⟨

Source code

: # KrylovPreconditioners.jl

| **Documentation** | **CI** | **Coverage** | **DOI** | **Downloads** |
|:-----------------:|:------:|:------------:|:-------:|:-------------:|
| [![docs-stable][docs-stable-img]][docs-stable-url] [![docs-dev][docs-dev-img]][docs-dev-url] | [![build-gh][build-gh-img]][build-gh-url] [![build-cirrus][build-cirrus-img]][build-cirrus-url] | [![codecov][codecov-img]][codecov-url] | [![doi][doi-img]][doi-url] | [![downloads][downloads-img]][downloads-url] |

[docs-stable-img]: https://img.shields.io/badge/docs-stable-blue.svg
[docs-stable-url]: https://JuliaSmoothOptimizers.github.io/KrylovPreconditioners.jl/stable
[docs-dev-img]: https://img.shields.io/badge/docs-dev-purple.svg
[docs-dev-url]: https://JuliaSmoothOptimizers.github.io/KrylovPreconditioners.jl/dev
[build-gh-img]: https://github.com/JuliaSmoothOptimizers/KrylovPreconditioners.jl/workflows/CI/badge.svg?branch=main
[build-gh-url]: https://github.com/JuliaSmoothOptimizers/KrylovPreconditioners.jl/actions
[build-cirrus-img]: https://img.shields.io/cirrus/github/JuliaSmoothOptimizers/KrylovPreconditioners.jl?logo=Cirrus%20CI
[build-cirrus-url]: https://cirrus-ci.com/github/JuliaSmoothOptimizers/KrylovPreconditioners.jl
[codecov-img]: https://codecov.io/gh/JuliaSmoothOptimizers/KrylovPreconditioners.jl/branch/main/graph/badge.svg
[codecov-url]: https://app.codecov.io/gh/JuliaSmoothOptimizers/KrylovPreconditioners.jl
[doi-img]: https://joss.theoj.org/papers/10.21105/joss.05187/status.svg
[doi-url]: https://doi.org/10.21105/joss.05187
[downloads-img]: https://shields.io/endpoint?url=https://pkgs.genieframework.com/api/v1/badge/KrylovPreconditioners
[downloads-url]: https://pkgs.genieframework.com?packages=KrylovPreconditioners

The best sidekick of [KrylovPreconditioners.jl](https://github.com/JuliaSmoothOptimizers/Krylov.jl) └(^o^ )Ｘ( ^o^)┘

⟩

◆ **To do**:
Write all of the records out again exactly.

◆ **Task response**:
Source code

: # KrylovPreconditioners.jl

| **Documentation** | **CI** | **Coverage** | **DOI** | **Downloads** |
|:-----------------:|:------:|:------------:|:-------:|:-------------:|
| [![docs-stable][docs-stable-img]][docs-stable-url] [![docs-dev][docs-dev-img]][docs-dev-url] | [![build-gh][build-gh-img]][build-gh-url] [![build-cirrus][build-cirrus-img]][build-cirrus-url] | [![codecov][codecov-img]][codecov-url] | [![doi][doi-img]][doi-url] | [![downloads][downloads-img]][downloads-url] |

[docs-stable-img]: https://img.shields.io/badge/docs-stable-blue.svg
[docs-stable-url]: https://JuliaSmoothOptimizers.github.io/KrylovPreconditioners.jl/stable
[docs-dev-img]: https://img.shields.io/badge/docs-dev-purple.svg
[docs-dev-url]: https://JuliaSmoothOptimizers.github.io/KrylovPreconditioners.jl/dev
[build-gh-img]: https://github.com/JuliaSmoothOptimizers/KrylovPreconditioners.jl/workflows/CI/badge.svg?branch=main
[build-gh-url]: https://github.com/JuliaSmoothOptimizers/KrylovPreconditioners.jl/actions
[build-cirrus-img]: https://img.shields.io/cirrus/github/JuliaSmoothOptimizers/KrylovPreconditioners.jl?logo=Cirrus%20CI
[build-cirrus-url]: https://cirrus-ci.com/github/JuliaSmoothOptimizers/KrylovPreconditioners.jl
[codecov-img]: https://codecov.io/gh/JuliaSmoothOptimizers/KrylovPreconditioners.jl/branch/main/graph/badge.svg
[codecov-url]: https://app.codecov.io/gh/JuliaSmoothOptimizers/KrylovPreconditioners.jl
[doi-img]: https://joss.theoj.org/papers/10.21105/joss.05187/status.svg
[doi-url]: https://doi.org/10.21105/joss.05187
[downloads-img]: https://shields.io/endpoint?url=https://pkgs.genieframework.com/api/v1/badge/KrylovPreconditioners
[downloads-url]: https://pkgs.genieframework.com?packages=KrylovPreconditioners

The best sidekick of [KrylovPreconditioners.jl](https://github.com/JuliaSmoothOptimizers/Krylov.jl) └(^o^ )Ｘ( ^o^)┘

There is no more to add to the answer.